William Elliott Whitmore dignifies his seventh full-length ablum, Field Songs.
This 33 year-old is an old soul. With deep vocals taking a lead role, Whitmore proves a love of folk music can be revived; along with the banjo. It is actually quite admirable to listen to Whitmore’s music because you feel like you are directly playing a part in history.
Field Songs has a certain “aura” to it. Maybe it’s the old-fashioned tone that gets you feeling as if you have to like it just because it’s part of our parent’s generation. Maybe, it’s that particular refinement and distinction you don’t often hear. Whatever the case, when Whitmore sings, he demands attention. His grace shines through and you can’t help but feel with this album that 50 years ago, you could easily be hearing this on a radio—a rarity that most people enjoyed.
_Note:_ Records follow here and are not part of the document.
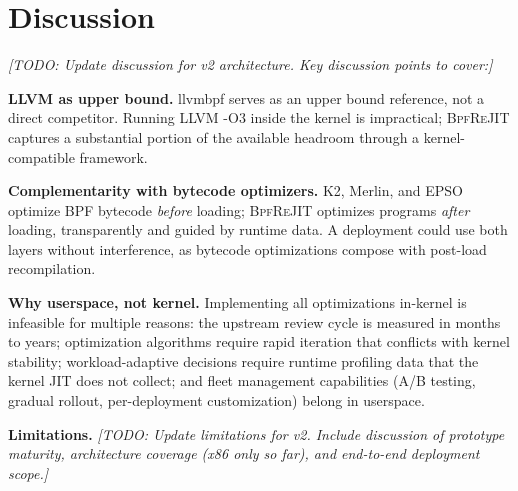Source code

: 


\section{Discussion}
\label{sec:discussion}

\textit{[TODO: Update discussion for v2 architecture. Key discussion
points to cover:]}

\textbf{LLVM as upper bound.} llvmbpf serves as an upper bound
reference, not a direct competitor. Running LLVM -O3 inside the kernel
is impractical; \textsc{BpfReJIT} captures a substantial portion of the
available headroom through a kernel-compatible framework.

\textbf{Complementarity with bytecode optimizers.} K2, Merlin, and
EPSO optimize BPF bytecode \emph{before} loading; \textsc{BpfReJIT}
optimizes programs \emph{after} loading, transparently and guided by
runtime data. A deployment could use both layers without interference,
as bytecode optimizations compose with post-load recompilation.

\textbf{Why userspace, not kernel.} Implementing all optimizations
in-kernel is infeasible for multiple reasons: the upstream review cycle
is measured in months to years; optimization algorithms require rapid
iteration that conflicts with kernel stability; workload-adaptive
decisions require runtime profiling data that the kernel JIT does not
collect; and fleet management capabilities (A/B testing, gradual
rollout, per-deployment customization) belong in userspace.

\textbf{Limitations.}
\textit{[TODO: Update limitations for v2. Include discussion of
prototype maturity, architecture coverage (x86 only so far), and
end-to-end deployment scope.]}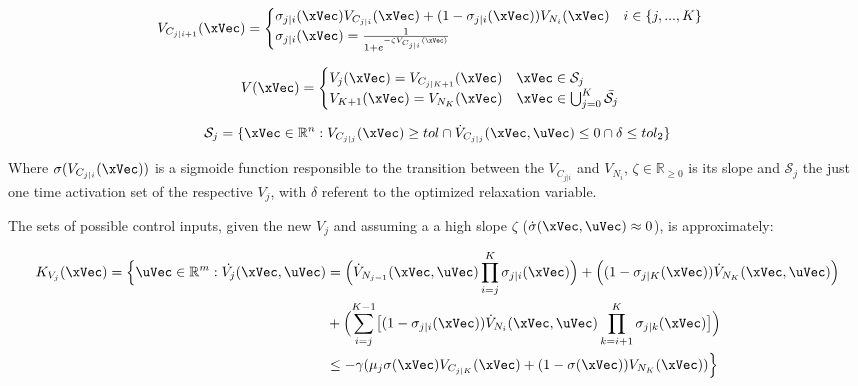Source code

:\begin{align}
    V_{C_{j|i+1}}(\xVec) = 
    \begin{cases}
        \sigma_{j|i}(\xVec) V_{C_{j|i}}(\xVec) + (1 - \sigma_{j|i}(\xVec))V_{N_{i}}(\xVec) \quad i \in \{j,...,K\}\\
        \sigma_{j|i}(\xVec) = \frac{1}{1+e^{-\zeta V_{C_{j|i}}(\xVec)}} 
    \end{cases}
    \label{eq:1stPhase_New_M-CLF-S}
\end{align}

\begin{align}
    V(\xVec) = 
    \begin{cases}
        V_j(\xVec) = V_{C_{j|K+1}}(\xVec) \quad \xVec \in \mathcal{S}_j\\
        V_{K+1}(\xVec) = V_{N_{K}}(\xVec) \quad \xVec \in \bigcup^{K}_{j=0} \bar{\mathcal{S}_j}
    \end{cases}
    \label{eq:New_M-CLF-S}
\end{align}

\begin{equation}
    \mathcal{S}_j = \{\xVec \in \mathbb{R}^n: V_{C_{j|j}}(\xVec) \geq tol \cap \dot{V}_{C_{j|j}}(\xVec, \uVec) \leq 0 \cap \delta \leq tol_2 \}
    \label{eq:New_M-CLF-S_actuationPhaseSet}
\end{equation}

Where \(\sigma(V_{C_{j|i}}(\xVec))\) is a sigmoide function responsible to the transition between the  \(V_{C_{j|i}}\) and \(V_{N_{i}}\), \(\zeta \in \mathbb{R}_{\geq 0}\) is its slope and \(\mathcal{S}_j\) the just one time activation set of the respective  \(V_j\), with \(\delta\) referent to the   optimized relaxation variable. 



The sets of possible control inputs, given the new  \(V_j\) and assuming a a high slope \(\zeta\) (\(\dot{\sigma}(\xVec, \uVec)\approx 0\)), is approximately:

\begin{align}
    K_{V_{j}}(\xVec) = \Bigl\{\uVec \in \mathbb{R}^m: \dot{V_j}(\xVec, \uVec) &= \Bigl(\dot{V}_{N_{j-1}}(\xVec, \uVec) \prod^K_{i=j}\sigma_{j|i}(\xVec)\Bigr) + \Bigl((1-\sigma_{j|K}(\xVec))\dot{V}_{N_{K}}(\xVec, \uVec)\Bigr) \notag \\
    &+\Bigl(\sum_{i=j}^{K-1} \bigl[(1-\sigma_{j|i}(\xVec))\dot{V}_{N_{i}}(\xVec, \uVec) \prod^K_{k=i+1} \sigma_{j|k}(\xVec)\bigr]\Bigr) \notag\\
    &\leq -\gamma( \mu_{j}\sigma(\xVec) V_{C_{j|K}}(\xVec) + (1 - \sigma(\xVec))V_{N_{K}}(\xVec)  )\Bigr\}
    \label{eq:M-CLF-S_Constraint}
\end{align}

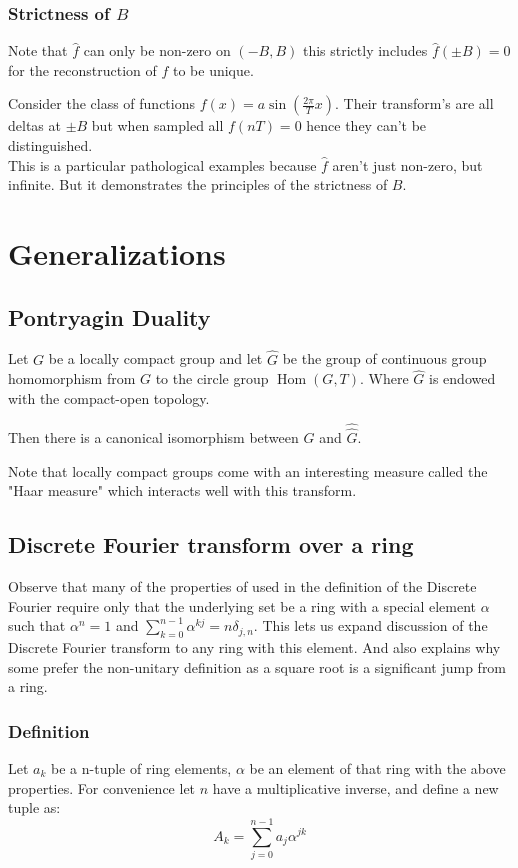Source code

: \documentclass[12pt]{report}
\DeclareMathOperator{\Hom}{Hom}
\begin{document}
\subsection{Strictness of $B$}
Note that $\hat{f}$ can only be non-zero on $(-B,B)$ this strictly includes $\hat{f}(\pm B) = 0$ for the reconstruction of $f$ to be unique.

Consider the class of functions $f(x) = a\sin\left(\frac{2\pi}{T}x\right)$.
Their transform's are all deltas at $\pm B$ but when sampled all $f(nT) = 0$ hence they can't be distinguished.
\\

This is a particular pathological examples because $\hat{f}$ aren't just non-zero, but infinite. 
But it demonstrates the principles of the strictness of $B$.

\chapter{Generalizations}
\section{Pontryagin Duality}
Let $G$ be a locally compact group and let $\hat{G}$ be the group of continuous group homomorphism from $G$ to the circle group $\Hom(G,T)$. Where $\hat{G}$ is endowed with the compact-open topology.

Then there is a canonical isomorphism between $G$ and $\hat{\hat{G}}$.

Note that locally compact groups come with an interesting measure called the "Haar measure" which interacts well with this transform.

\section{Discrete Fourier transform over a ring}
\label{sec:ring}
Observe that many of the properties of used in the definition of the Discrete Fourier require only that the underlying set be a ring with a special element $\alpha$ such that $\alpha^n = 1$ and $\sum_{k=0}^{n-1}\alpha^{kj} = n\delta_{j,n}$.
This lets us expand discussion of the Discrete Fourier transform to any ring with this element.
And also explains why some prefer the non-unitary definition as a square root is a significant jump from a ring.

\subsection{Definition}
Let $a_k$ be a n-tuple of ring elements, $\alpha$ be an element of that ring with the above properties. 
For convenience let $n$ have a multiplicative inverse, and define a new tuple as:
\[A_k = \sum_{j=0}^{n-1}a_j\alpha^{jk}\]
\end{document}
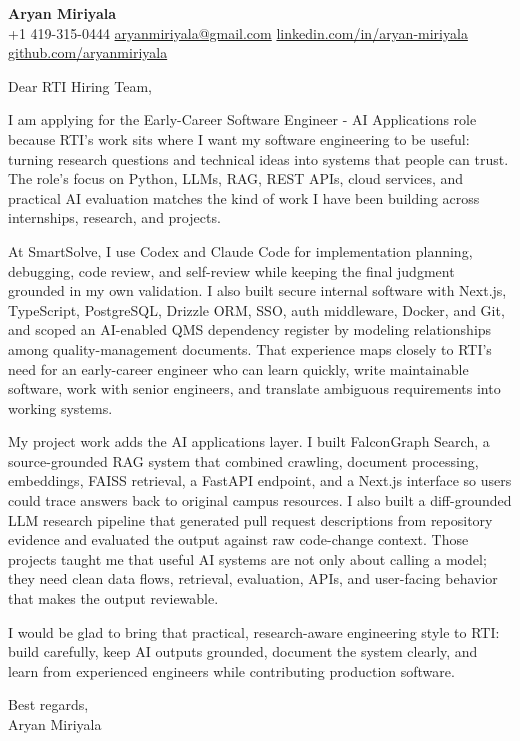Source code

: \documentclass[letterpaper,11pt]{article}
\begin{document}
\begin{center}
    {\Large \textbf{Aryan Miriyala}}\\
    \vspace{2pt}
    +1 419-315-0444 \textbar{} \href{mailto:aryanmiriyala@gmail.com}{aryanmiriyala@gmail.com} \textbar{} \href{https://www.linkedin.com/in/aryan-miriyala-7788a21b6/}{linkedin.com/in/aryan-miriyala} \textbar{} \href{https://github.com/aryanmiriyala}{github.com/aryanmiriyala}
\end{center}

\vspace{10pt}

Dear RTI Hiring Team,

I am applying for the Early-Career Software Engineer - AI Applications role because RTI's work sits where I want my software engineering to be useful: turning research questions and technical ideas into systems that people can trust. The role's focus on Python, LLMs, RAG, REST APIs, cloud services, and practical AI evaluation matches the kind of work I have been building across internships, research, and projects.

At SmartSolve, I use Codex and Claude Code for implementation planning, debugging, code review, and self-review while keeping the final judgment grounded in my own validation. I also built secure internal software with Next.js, TypeScript, PostgreSQL, Drizzle ORM, SSO, auth middleware, Docker, and Git, and scoped an AI-enabled QMS dependency register by modeling relationships among quality-management documents. That experience maps closely to RTI's need for an early-career engineer who can learn quickly, write maintainable software, work with senior engineers, and translate ambiguous requirements into working systems.

My project work adds the AI applications layer. I built FalconGraph Search, a source-grounded RAG system that combined crawling, document processing, embeddings, FAISS retrieval, a FastAPI endpoint, and a Next.js interface so users could trace answers back to original campus resources. I also built a diff-grounded LLM research pipeline that generated pull request descriptions from repository evidence and evaluated the output against raw code-change context. Those projects taught me that useful AI systems are not only about calling a model; they need clean data flows, retrieval, evaluation, APIs, and user-facing behavior that makes the output reviewable.

I would be glad to bring that practical, research-aware engineering style to RTI: build carefully, keep AI outputs grounded, document the system clearly, and learn from experienced engineers while contributing production software.

\vspace{8pt}

Best regards,\\
Aryan Miriyala
\end{document}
No stranger to protests and freedom of speech, Whitmore’s music sounds as if it were needed to be played for a cause.
In fact, in many of the tracks off the album, especially “Don’t Need It”, Whitmore puts hard labour on a pedestal. And, why shouldn’t he? The worst thing, according to him, is to lean on a crutch—or eventually become lazy. Sounds interesting doesn’t it? We are part of a time where we feel completely and utterly useless without our technology.
“We’re just here for a little while” (from “Everything Gets Gone”) hits you and leaves you wondering about life and death—a topic that can have your mind reeling for days.
With a banjo, soulful vocals and hard-hitting lyrics, Whitmore takes you back to the basics. Though, that doesn’t necessarily mean there are no deep and meaningful life lessons. With each song, this gifted artist sings about his pain and his joy—and you believe him.